Niente più pesce fresco in tavola, da oggi è scattato lo stop alla pesca in Adriatico. Il 'fermo pesca', che porta al blocco delle attività della flotta italiana lungo l'Adriatico, è scattato, come ha comunicato Coldiretti Impresapesca, da oggi e bloccherà le attività dei pescherecci dal Friulie dal Veneto lungo l'Emilia Romagna fino a parte delle Marche e della Puglia. Lo stop inizialmente varrà infatti - spiega la Coldiretti - da Trieste ad Ancona (dove si tornerà in mare il 5 settembre) e da Bari a Manfredonia (rientro previsto il 29 agosto), mentre lungo l'Adriatico nel tratto centrale da San Benedetto e Termoli le attività si fermeranno il 16 agosto (fino al 16 settembre). Per quanto riguarda il Tirreno il blocco scatterà da Brindisi a Napoli dal 6 settembre al 5 ottobre. Il 4 ottobre partirà, invece, il fermo da Livorno a Imperia mentre per Sicilia e Sardegna l'interruzione delle attività sarà, infine, fissata su indicazione delle Regioni mentre da Gaeta a Civitavecchia è stato effettuato dal 12 giugno all'11 luglio.
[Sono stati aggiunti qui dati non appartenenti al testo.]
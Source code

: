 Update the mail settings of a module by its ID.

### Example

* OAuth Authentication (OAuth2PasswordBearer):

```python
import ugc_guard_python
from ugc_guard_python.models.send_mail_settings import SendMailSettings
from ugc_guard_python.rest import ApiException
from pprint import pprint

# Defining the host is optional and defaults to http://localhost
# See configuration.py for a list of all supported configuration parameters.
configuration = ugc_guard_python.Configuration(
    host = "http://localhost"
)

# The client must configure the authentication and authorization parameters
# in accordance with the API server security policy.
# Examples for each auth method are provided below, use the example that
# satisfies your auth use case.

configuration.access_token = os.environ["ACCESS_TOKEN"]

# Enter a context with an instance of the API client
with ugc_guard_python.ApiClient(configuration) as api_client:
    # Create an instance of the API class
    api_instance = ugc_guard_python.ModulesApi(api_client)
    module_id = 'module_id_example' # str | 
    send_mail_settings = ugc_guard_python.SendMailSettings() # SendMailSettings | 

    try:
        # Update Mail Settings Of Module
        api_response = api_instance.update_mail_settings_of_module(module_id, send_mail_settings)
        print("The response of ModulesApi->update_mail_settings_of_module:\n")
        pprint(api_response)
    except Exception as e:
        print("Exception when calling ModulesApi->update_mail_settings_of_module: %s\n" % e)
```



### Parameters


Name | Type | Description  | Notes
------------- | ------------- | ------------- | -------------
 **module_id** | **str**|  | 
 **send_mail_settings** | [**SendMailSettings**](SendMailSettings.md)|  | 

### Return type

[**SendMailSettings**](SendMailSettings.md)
Coldiretti: "Giornate in mare scese a 140 giorni"
"Come lo scorso anno - spiega Coldiretti Impresapesca - in aggiunta ai periodi di fermo fissati i pescherecci dovranno effettuare ulteriori giorni di blocco che vanno da 7 a 17 giorni a seconda della zona di pesca e del tipo di risorsa pescata. Il fermo cade quest'anno in un momento difficile - denuncia Coldiretti Impresapesca - poiché il blocco dell'attività va a sommarsi all'aumento drastico della riduzione delle giornate di pesca imposta dalla normativa europea, per le imbarcazioni operanti a strascico. Le giornate di effettiva operatività a mare sono scese per i segmenti di flotta di maggiore tonnellaggio, a circa 140 all'anno, rendendo non più sostenibile l'attività di pesca considerata anche l'assenza di un efficace sistema di ammortizzatori e di valide politiche di mercato capaci di compensare le interruzioni. L'assetto del fermo pesca 2021 non risponde ancora alle esigenze delle aziende le quali si trovano ancora costrette a concentrare un attività che deve sostenere l'impresa di pesca per 365 giorni in appena 140-170. Per compensare tali drastiche riduzioni - afferma Coldiretti - il settore avrebbe bisogno di scegliere autonomamente quando operare e quando fermarsi in base alle condizioni di mercato, alle necessità di manutenzione delle barche o alle ferie del personale. La rigidità del fermo attuale, peraltro, continua a non rispondere alle esigenze della sostenibilità delle principali specie target della pesca nazionale, tanto che lo stato delle risorse nei 35 anni di fermo pesca, per alcune specie, è progressivamente peggiorato, come anche parallelamente lo stato economico delle imprese e dei redditi dei lavoratori. Alle problematiche strutturali del settore si aggiungono quelle causate dalla pandemia - continua la Coldiretti - con un crack da 500 milioni di euro tra produzione invenduta, crollo dei prezzi e chiusura dei ristoranti, senza dimenticare l'aggravio di costi per garantire il rispetto delle misure di distanziamento e sicurezza a bordo delle imbarcazioni. Se si considerano anche gli effetti combinati del surriscaldamento i cambiamenti climatici, delle importazioni selvagge di prodotto straniero e di una burocrazia sempre più asfissiante, il risultato - spiega Coldiretti Impresapesca - è la perdita nello spazio di un trentennio del 33% delle imprese e di 18.000 posti di lavoro, con la flotta ridotta ad appena 12mila unità e con una vetusta età media del naviglio di circa 36 anni".